Every line below that holds the string "subsection" should be copied.

(Entries provided Opens)

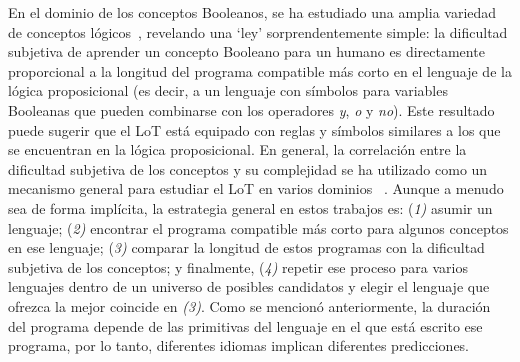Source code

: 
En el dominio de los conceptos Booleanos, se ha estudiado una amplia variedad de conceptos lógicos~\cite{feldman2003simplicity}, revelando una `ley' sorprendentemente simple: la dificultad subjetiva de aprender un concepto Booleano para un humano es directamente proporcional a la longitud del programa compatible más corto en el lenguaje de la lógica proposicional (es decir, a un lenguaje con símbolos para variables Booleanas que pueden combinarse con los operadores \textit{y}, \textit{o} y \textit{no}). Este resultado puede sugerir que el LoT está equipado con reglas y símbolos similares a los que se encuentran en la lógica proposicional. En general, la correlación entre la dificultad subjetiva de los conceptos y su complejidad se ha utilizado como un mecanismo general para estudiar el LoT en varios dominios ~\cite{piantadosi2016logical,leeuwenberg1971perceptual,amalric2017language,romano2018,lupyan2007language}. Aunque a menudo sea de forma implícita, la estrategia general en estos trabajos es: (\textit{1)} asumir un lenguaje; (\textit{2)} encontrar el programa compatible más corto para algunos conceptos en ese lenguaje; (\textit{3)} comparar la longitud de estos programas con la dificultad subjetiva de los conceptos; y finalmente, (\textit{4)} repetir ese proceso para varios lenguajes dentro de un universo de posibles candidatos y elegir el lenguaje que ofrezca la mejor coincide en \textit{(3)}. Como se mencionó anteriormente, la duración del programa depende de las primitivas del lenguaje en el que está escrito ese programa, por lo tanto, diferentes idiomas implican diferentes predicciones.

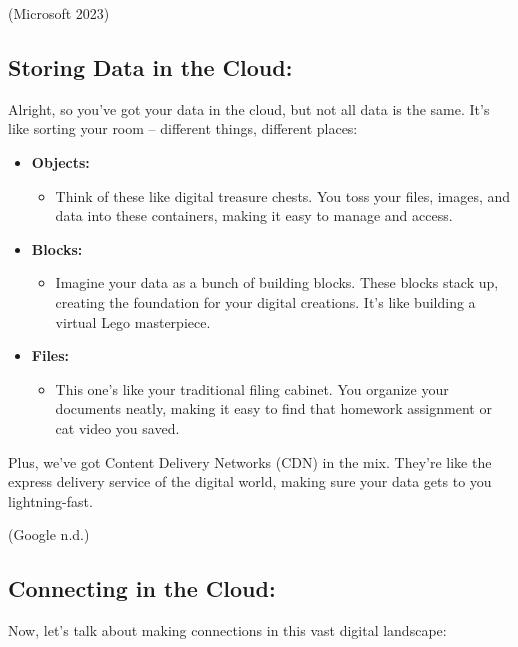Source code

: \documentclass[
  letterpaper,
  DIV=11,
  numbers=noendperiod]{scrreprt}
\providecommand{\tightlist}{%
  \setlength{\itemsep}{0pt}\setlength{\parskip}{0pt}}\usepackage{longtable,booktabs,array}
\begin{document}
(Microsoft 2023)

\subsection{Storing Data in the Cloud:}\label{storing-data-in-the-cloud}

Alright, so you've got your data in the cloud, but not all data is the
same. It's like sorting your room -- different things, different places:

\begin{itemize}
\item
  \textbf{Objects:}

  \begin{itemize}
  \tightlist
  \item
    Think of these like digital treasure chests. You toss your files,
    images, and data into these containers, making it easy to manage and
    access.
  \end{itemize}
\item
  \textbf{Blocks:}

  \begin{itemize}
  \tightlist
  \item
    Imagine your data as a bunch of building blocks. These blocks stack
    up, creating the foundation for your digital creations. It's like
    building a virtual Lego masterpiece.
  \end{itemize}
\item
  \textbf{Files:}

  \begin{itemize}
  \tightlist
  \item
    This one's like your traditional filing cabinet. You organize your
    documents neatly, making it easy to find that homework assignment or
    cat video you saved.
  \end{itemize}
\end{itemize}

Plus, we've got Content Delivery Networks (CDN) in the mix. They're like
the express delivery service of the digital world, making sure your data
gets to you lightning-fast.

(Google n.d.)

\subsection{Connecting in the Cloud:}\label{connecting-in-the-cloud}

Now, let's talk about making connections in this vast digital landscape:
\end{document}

(Entries provided Closes)

* Output below
\subsection{Storing Data in the Cloud:}\label{storing-data-in-the-cloud}
\subsection{Connecting in the Cloud:}\label{connecting-in-the-cloud}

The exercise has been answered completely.